→ DATASET EXCERPTS:
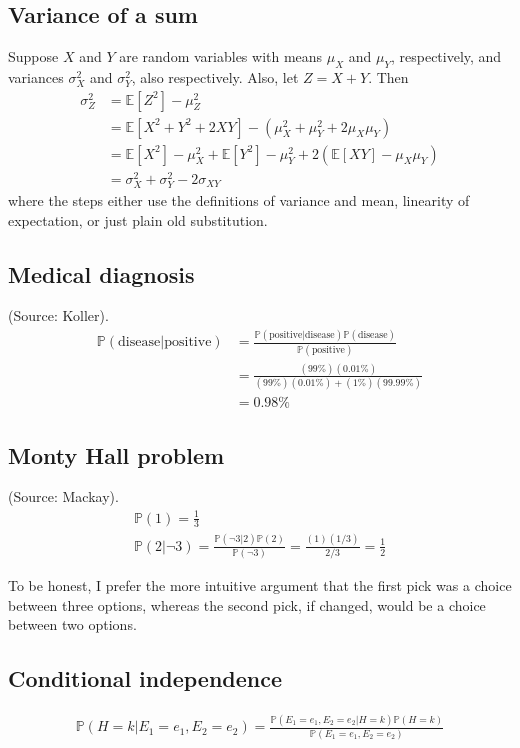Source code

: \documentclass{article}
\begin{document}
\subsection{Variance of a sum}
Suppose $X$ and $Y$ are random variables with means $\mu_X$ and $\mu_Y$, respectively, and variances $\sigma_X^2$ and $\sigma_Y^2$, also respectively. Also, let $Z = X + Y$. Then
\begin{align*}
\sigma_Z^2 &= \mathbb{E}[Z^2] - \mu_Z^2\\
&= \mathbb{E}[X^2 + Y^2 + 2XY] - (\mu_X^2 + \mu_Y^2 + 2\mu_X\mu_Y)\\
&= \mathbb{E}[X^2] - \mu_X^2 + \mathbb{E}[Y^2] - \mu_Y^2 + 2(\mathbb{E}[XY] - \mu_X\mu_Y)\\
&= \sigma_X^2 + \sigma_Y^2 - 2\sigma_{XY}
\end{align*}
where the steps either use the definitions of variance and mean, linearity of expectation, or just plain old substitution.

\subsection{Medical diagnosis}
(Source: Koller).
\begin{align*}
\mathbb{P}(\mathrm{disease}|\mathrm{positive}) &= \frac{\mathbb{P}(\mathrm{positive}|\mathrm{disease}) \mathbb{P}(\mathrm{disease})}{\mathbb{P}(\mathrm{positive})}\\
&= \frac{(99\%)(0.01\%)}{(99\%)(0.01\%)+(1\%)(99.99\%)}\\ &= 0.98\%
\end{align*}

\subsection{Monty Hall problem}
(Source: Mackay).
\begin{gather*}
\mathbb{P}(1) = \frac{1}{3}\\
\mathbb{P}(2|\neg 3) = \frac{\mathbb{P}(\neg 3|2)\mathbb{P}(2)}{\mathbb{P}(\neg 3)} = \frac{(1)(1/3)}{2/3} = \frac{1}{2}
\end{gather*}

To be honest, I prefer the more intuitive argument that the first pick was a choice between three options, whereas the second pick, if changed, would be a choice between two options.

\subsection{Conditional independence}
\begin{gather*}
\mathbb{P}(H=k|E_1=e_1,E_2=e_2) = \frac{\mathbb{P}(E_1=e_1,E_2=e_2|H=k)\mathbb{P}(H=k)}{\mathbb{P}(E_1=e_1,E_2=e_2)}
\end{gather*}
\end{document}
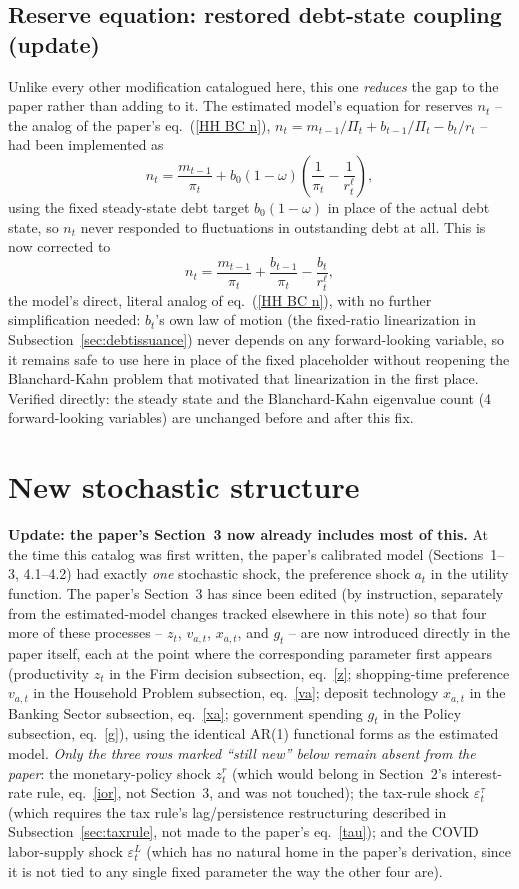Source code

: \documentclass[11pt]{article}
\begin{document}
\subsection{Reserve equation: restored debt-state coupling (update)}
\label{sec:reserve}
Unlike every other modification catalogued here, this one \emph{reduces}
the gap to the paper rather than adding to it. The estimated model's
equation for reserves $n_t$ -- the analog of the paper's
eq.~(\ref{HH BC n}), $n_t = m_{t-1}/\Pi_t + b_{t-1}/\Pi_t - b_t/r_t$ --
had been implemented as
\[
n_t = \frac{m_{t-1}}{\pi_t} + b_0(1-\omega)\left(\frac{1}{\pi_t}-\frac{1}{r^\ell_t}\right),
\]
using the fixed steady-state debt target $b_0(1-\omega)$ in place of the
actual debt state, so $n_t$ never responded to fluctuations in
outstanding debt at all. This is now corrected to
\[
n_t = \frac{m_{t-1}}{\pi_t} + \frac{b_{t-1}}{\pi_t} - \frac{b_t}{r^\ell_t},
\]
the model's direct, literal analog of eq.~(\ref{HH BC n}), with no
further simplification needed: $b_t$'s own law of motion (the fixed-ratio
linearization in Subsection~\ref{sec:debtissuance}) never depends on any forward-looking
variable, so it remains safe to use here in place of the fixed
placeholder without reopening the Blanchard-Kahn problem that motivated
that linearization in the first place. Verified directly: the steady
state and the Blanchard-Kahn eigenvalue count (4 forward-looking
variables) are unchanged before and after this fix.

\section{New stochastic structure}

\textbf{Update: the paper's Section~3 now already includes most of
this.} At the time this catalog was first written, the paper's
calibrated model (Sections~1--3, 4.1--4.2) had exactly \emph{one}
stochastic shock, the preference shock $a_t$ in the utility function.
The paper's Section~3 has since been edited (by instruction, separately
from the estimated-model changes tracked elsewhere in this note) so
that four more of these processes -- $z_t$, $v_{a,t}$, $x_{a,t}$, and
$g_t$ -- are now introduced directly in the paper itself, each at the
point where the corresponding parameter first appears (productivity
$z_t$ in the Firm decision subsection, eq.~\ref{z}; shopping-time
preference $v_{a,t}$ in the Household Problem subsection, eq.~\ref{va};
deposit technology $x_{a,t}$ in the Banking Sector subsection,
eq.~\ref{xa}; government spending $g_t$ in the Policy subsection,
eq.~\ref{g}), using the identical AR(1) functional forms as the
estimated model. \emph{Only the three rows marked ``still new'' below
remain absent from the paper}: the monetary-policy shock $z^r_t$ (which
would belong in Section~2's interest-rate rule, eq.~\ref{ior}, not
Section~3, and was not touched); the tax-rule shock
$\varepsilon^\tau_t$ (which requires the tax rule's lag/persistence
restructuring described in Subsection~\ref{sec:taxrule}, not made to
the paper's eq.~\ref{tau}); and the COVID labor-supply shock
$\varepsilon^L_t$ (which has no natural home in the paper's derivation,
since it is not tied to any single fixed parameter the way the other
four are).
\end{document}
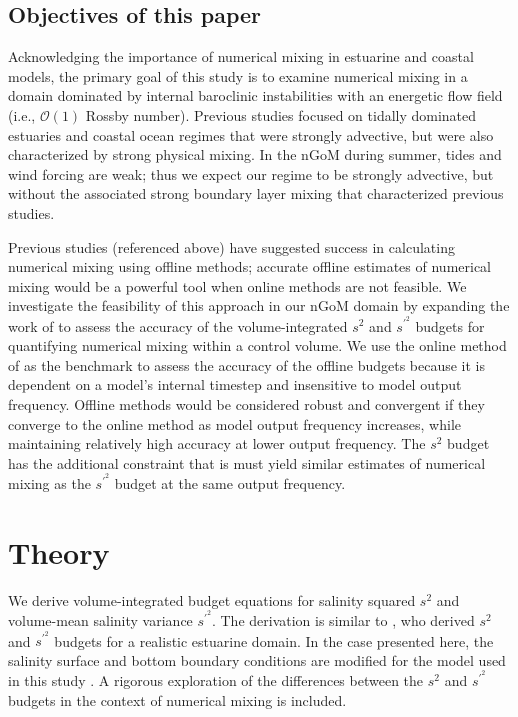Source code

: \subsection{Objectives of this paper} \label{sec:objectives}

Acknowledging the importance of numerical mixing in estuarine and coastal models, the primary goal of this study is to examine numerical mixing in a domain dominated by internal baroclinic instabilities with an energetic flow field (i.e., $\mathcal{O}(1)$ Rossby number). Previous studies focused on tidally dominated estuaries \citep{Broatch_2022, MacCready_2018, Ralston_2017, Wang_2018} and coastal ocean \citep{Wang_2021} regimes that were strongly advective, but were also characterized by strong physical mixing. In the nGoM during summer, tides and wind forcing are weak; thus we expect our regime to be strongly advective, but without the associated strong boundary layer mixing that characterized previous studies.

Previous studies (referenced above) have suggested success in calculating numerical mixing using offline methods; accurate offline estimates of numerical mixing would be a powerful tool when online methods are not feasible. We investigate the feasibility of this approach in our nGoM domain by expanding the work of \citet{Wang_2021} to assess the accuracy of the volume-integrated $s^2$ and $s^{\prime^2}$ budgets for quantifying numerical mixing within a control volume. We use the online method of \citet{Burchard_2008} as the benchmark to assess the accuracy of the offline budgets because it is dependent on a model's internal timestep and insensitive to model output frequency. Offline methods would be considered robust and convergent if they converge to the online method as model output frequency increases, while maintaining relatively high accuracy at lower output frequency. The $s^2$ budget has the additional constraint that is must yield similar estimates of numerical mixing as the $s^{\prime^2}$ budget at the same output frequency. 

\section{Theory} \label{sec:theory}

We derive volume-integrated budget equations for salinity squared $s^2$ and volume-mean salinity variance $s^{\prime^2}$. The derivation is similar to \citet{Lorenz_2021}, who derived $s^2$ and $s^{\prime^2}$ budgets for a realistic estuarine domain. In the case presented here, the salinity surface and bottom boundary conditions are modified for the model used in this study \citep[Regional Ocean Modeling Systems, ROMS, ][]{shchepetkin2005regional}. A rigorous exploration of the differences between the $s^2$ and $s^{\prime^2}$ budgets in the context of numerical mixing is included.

→ EXERCISE DIRECTIONS:
In the listing above, locate the line containing "stochastic shock, the" and the line containing "that four more". Transcribe those two lines and everything between them, exactly as written.

→ TASK RESPONSE:
stochastic shock, the preference shock $a_t$ in the utility function.
The paper's Section~3 has since been edited (by instruction, separately
from the estimated-model changes tracked elsewhere in this note) so
that four more of these processes -- $z_t$, $v_{a,t}$, $x_{a,t}$, and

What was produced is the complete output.